Pictures stay out of the copy, and everything else in the data below is repeated exactly.

* Source information
=== Section Start ===

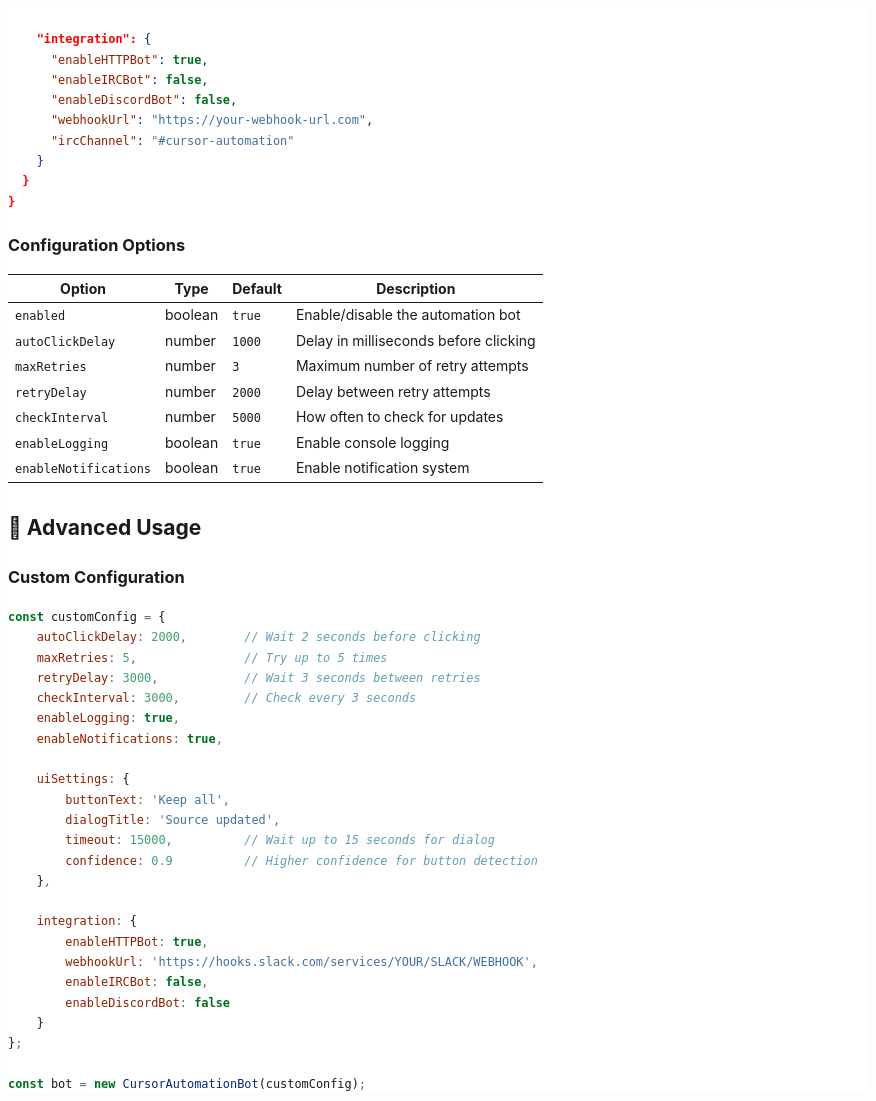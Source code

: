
 ```json
    
    "integration": {
      "enableHTTPBot": true,
      "enableIRCBot": false,
      "enableDiscordBot": false,
      "webhookUrl": "https://your-webhook-url.com",
      "ircChannel": "#cursor-automation"
    }
  }
}
```

### Configuration Options

| Option | Type | Default | Description |
|--------|------|---------|-------------|
| `enabled` | boolean | `true` | Enable/disable the automation bot |
| `autoClickDelay` | number | `1000` | Delay in milliseconds before clicking |
| `maxRetries` | number | `3` | Maximum number of retry attempts |
| `retryDelay` | number | `2000` | Delay between retry attempts |
| `checkInterval` | number | `5000` | How often to check for updates |
| `enableLogging` | boolean | `true` | Enable console logging |
| `enableNotifications` | boolean | `true` | Enable notification system |

## 🔧 Advanced Usage

### Custom Configuration

```javascript
const customConfig = {
    autoClickDelay: 2000,        // Wait 2 seconds before clicking
    maxRetries: 5,               // Try up to 5 times
    retryDelay: 3000,            // Wait 3 seconds between retries
    checkInterval: 3000,         // Check every 3 seconds
    enableLogging: true,
    enableNotifications: true,
    
    uiSettings: {
        buttonText: 'Keep all',
        dialogTitle: 'Source updated',
        timeout: 15000,          // Wait up to 15 seconds for dialog
        confidence: 0.9          // Higher confidence for button detection
    },
    
    integration: {
        enableHTTPBot: true,
        webhookUrl: 'https://hooks.slack.com/services/YOUR/SLACK/WEBHOOK',
        enableIRCBot: false,
        enableDiscordBot: false
    }
};

const bot = new CursorAutomationBot(customConfig);
```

=== Section End ===

* Response below
Source code

:
 ```json
    
    "integration": {
      "enableHTTPBot": true,
      "enableIRCBot": false,
      "enableDiscordBot": false,
      "webhookUrl": "https://your-webhook-url.com",
      "ircChannel": "#cursor-automation"
    }
  }
}
```

### Configuration Options

| Option | Type | Default | Description |
|--------|------|---------|-------------|
| `enabled` | boolean | `true` | Enable/disable the automation bot |
| `autoClickDelay` | number | `1000` | Delay in milliseconds before clicking |
| `maxRetries` | number | `3` | Maximum number of retry attempts |
| `retryDelay` | number | `2000` | Delay between retry attempts |
| `checkInterval` | number | `5000` | How often to check for updates |
| `enableLogging` | boolean | `true` | Enable console logging |
| `enableNotifications` | boolean | `true` | Enable notification system |

## 🔧 Advanced Usage

### Custom Configuration

```javascript
const customConfig = {
    autoClickDelay: 2000,        // Wait 2 seconds before clicking
    maxRetries: 5,               // Try up to 5 times
    retryDelay: 3000,            // Wait 3 seconds between retries
    checkInterval: 3000,         // Check every 3 seconds
    enableLogging: true,
    enableNotifications: true,
    
    uiSettings: {
        buttonText: 'Keep all',
        dialogTitle: 'Source updated',
        timeout: 15000,          // Wait up to 15 seconds for dialog
        confidence: 0.9          // Higher confidence for button detection
    },
    
    integration: {
        enableHTTPBot: true,
        webhookUrl: 'https://hooks.slack.com/services/YOUR/SLACK/WEBHOOK',
        enableIRCBot: false,
        enableDiscordBot: false
    }
};

const bot = new CursorAutomationBot(customConfig);
```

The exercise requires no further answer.